[Collected data]
Content starts

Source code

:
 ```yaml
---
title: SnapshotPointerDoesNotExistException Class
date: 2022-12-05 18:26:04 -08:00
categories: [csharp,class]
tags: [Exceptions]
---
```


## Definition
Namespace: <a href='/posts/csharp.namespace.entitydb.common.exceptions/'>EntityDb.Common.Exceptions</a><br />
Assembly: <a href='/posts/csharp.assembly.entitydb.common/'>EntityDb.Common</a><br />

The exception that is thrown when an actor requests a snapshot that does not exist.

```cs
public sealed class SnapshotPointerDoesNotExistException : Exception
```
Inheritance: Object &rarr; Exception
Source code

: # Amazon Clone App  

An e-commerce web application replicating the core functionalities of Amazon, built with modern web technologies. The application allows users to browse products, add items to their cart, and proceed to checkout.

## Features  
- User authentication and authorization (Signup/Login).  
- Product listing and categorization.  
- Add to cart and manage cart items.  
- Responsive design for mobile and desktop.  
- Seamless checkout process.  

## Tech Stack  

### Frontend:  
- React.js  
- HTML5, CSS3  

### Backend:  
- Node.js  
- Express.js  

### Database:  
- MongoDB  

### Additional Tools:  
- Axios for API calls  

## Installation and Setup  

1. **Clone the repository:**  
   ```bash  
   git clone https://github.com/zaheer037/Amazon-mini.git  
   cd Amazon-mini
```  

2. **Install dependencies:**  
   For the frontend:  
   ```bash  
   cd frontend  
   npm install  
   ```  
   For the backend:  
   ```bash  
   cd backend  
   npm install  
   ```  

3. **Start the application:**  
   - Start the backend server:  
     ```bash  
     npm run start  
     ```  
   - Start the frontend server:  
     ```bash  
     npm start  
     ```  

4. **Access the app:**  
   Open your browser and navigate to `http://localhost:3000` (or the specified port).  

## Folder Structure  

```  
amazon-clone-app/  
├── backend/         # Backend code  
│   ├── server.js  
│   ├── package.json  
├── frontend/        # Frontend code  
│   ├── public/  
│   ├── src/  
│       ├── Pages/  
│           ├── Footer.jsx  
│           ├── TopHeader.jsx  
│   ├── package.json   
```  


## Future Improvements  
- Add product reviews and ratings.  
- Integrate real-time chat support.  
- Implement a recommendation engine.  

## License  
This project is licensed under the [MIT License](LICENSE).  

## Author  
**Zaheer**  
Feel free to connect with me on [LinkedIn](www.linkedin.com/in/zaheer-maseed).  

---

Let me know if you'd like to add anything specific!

Content ends

### To do
Reproduce the data above in full. Leave nothing out.

### Response box
Source code

:
 ```yaml
---
title: SnapshotPointerDoesNotExistException Class
date: 2022-12-05 18:26:04 -08:00
categories: [csharp,class]
tags: [Exceptions]
---
```


## Definition
Namespace: <a href='/posts/csharp.namespace.entitydb.common.exceptions/'>EntityDb.Common.Exceptions</a><br />
Assembly: <a href='/posts/csharp.assembly.entitydb.common/'>EntityDb.Common</a><br />

The exception that is thrown when an actor requests a snapshot that does not exist.

```cs
public sealed class SnapshotPointerDoesNotExistException : Exception
```
Inheritance: Object &rarr; Exception
Source code

: # Amazon Clone App  

An e-commerce web application replicating the core functionalities of Amazon, built with modern web technologies. The application allows users to browse products, add items to their cart, and proceed to checkout.

## Features  
- User authentication and authorization (Signup/Login).  
- Product listing and categorization.  
- Add to cart and manage cart items.  
- Responsive design for mobile and desktop.  
- Seamless checkout process.  

## Tech Stack  

### Frontend:  
- React.js  
- HTML5, CSS3  

### Backend:  
- Node.js  
- Express.js  

### Database:  
- MongoDB  

### Additional Tools:  
- Axios for API calls  

## Installation and Setup  

1. **Clone the repository:**  
   ```bash  
   git clone https://github.com/zaheer037/Amazon-mini.git  
   cd Amazon-mini
```  

2. **Install dependencies:**  
   For the frontend:  
   ```bash  
   cd frontend  
   npm install  
   ```  
   For the backend:  
   ```bash  
   cd backend  
   npm install  
   ```  

3. **Start the application:**  
   - Start the backend server:  
     ```bash  
     npm run start  
     ```  
   - Start the frontend server:  
     ```bash  
     npm start  
     ```  

4. **Access the app:**  
   Open your browser and navigate to `http://localhost:3000` (or the specified port).  

## Folder Structure  

```  
amazon-clone-app/  
├── backend/         # Backend code  
│   ├── server.js  
│   ├── package.json  
├── frontend/        # Frontend code  
│   ├── public/  
│   ├── src/  
│       ├── Pages/  
│           ├── Footer.jsx  
│           ├── TopHeader.jsx  
│   ├── package.json   
```  


## Future Improvements  
- Add product reviews and ratings.  
- Integrate real-time chat support.  
- Implement a recommendation engine.  

## License  
This project is licensed under the [MIT License](LICENSE).  

## Author  
**Zaheer**  
Feel free to connect with me on [LinkedIn](www.linkedin.com/in/zaheer-maseed).  

---

Let me know if you'd like to add anything specific!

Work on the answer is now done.